Rush had a advertising contract with GM, so it is not shilling, but money that makes Rush comment.
Our neighbor's son was killed a year ago when his Z350 hit a tree at 80mph. Nobody quite knows what happened but he is still dead and the family has been devastated ever since. This is the time of year when it happens, teens standing at the threshold of college and the next chapter of life, end up closing the book. Sad.
OK.....I did not save a one of them. Stupid me.
1-!961 Chevy Impala, 4spd, 348 cid.
2- 1966 Chevy Chevelle SS, 4spd, 396cid
3- 1967 Chevy Nova SS, 4spd, 327cid.
But, I re-bought some nice GM super cars. Happy ending!
My muscle car as a teenager was this street sleeper:
'62 Studebaker Lark. Had the big police pursuit motor in it with a Holley 4bbl. Would pass anything but a gas pump. Brakes were dicey (the old single-shoe drum brakes all round) and the steering was l-o-o-o-s-e. But it would go.
My dad wound up selling it to a couple in California who are going to do a ground-up restoration on it.

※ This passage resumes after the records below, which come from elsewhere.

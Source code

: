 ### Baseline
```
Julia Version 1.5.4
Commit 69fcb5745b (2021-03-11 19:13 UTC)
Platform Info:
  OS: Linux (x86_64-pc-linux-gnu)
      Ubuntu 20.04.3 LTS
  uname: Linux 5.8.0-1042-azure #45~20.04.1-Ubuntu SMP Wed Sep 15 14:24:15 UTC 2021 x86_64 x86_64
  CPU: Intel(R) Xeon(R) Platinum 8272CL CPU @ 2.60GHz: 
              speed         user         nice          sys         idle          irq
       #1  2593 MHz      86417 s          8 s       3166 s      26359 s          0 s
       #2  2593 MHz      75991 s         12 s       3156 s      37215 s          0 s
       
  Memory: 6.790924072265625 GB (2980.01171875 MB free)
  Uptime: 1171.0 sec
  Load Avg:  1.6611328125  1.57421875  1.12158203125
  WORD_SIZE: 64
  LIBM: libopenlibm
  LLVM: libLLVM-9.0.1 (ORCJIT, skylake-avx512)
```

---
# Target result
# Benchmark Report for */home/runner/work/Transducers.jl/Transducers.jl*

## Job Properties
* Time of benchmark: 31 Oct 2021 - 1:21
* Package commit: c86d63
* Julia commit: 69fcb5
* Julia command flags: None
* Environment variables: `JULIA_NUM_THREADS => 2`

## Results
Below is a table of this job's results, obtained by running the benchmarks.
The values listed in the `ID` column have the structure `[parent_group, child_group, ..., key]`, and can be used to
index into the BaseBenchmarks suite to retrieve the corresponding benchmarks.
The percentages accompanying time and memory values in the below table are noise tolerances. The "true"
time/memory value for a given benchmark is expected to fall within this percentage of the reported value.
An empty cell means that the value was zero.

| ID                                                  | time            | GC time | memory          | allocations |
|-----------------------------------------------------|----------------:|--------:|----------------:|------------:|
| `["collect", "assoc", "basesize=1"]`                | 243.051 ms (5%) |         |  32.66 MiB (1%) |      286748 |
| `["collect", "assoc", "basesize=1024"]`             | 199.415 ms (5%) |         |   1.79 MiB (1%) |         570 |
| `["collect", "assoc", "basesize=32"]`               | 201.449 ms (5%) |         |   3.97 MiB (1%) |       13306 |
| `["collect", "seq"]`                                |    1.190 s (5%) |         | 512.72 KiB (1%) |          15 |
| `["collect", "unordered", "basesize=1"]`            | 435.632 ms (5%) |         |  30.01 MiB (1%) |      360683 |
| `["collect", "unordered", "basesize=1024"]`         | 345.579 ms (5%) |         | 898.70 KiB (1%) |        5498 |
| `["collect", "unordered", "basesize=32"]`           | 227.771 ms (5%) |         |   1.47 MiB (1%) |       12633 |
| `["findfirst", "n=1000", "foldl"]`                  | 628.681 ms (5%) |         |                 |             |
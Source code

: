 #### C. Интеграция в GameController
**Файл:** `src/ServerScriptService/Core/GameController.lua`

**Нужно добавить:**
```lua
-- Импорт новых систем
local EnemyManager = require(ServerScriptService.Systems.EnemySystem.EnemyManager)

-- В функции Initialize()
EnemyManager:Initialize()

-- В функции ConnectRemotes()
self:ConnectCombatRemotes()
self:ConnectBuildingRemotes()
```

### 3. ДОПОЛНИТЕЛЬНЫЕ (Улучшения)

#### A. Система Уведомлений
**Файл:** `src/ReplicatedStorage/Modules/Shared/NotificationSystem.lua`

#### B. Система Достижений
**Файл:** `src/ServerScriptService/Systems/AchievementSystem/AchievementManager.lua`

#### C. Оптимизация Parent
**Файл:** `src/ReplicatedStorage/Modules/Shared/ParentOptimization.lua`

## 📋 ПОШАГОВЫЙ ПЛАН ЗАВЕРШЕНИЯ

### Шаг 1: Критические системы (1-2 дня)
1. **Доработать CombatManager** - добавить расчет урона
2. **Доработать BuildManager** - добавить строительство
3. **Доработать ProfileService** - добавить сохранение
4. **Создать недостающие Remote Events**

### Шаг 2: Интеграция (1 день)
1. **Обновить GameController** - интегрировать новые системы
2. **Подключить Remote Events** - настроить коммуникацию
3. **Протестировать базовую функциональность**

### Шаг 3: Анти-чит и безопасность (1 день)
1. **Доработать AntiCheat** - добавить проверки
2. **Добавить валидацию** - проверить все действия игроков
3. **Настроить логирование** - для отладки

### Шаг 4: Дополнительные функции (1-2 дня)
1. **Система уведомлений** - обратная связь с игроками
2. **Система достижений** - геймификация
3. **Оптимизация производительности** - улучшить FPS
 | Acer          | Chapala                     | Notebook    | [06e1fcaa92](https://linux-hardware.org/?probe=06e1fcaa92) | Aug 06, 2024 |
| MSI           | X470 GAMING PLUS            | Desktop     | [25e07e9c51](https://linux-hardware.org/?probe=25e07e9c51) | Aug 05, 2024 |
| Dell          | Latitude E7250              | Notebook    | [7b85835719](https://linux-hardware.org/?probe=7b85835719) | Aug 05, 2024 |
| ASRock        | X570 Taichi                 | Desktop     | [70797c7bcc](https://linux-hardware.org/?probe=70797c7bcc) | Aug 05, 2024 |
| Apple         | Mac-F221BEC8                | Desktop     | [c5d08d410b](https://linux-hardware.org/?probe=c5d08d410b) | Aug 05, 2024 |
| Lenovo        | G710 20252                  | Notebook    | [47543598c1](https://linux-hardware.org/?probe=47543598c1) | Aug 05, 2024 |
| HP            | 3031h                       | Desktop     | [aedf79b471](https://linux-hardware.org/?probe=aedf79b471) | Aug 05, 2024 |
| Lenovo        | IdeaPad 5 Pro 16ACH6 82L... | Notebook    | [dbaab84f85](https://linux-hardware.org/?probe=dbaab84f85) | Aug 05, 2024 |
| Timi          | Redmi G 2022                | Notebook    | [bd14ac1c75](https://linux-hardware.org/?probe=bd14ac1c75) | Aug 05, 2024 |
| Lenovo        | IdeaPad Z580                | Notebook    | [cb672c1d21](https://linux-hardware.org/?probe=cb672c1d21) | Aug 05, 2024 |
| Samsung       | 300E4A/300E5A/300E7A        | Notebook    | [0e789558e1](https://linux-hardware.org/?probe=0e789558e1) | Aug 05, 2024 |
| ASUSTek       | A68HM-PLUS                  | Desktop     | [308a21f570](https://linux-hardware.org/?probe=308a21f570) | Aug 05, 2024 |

140 mph on I45? This guy is very lucky he didn’t kill someone.
Promoting something for money is shilling. I have no problem with it, in fact I like the irony.
The point I was trying to make was that GM, in regards to he history of America, has taken on a status not unlike a person and or patriot.
Like the Pennsylvania Railroad and Pan American :-)
My idiot son wrecked his car TWICE in the week between graduating high school and going into the USMC.
Thankfully he is not a bad driver and both were minor crunches (although the bills were not minor). But a little more speed and a little more miscalculation and he could easily have wrapped himself around a telephone pole with fatal results.
I think those nice friendly DIs at Parris Island will probably instill more sense into his thick head than I ever could.
It already has.
Hear, hear! Makes me think of my high school's parking lot. Y'know, by the time that '79 Firebird rolled off the assembly line, most of the "good" '57 Chevys were already in the hands of collectors, restorers and hot-rodders. I remember seeing an old lady driving a '57 2-door BelAir back in the early '80s. The car was in *very* rough shape, but she had cardboard signs that read: "CAR NOT FOR SALE!!" taped to the insides of the rear quarter windows.
Zero's legacy will not be a kind one if he manages to push the '55-'57 Chevys, early Mustangs, Corvettes and other beloved classics off the roads permanently.
I got 15 MPH. My father wouldn’t buy the 442. I use to kick the butt of a GT-500 Shelby.
My brother had one at that time too. It was kind of copper colored. Pretty car and could move. I had a 1969 firebird and would give my eye teeth for it again. I loved that car.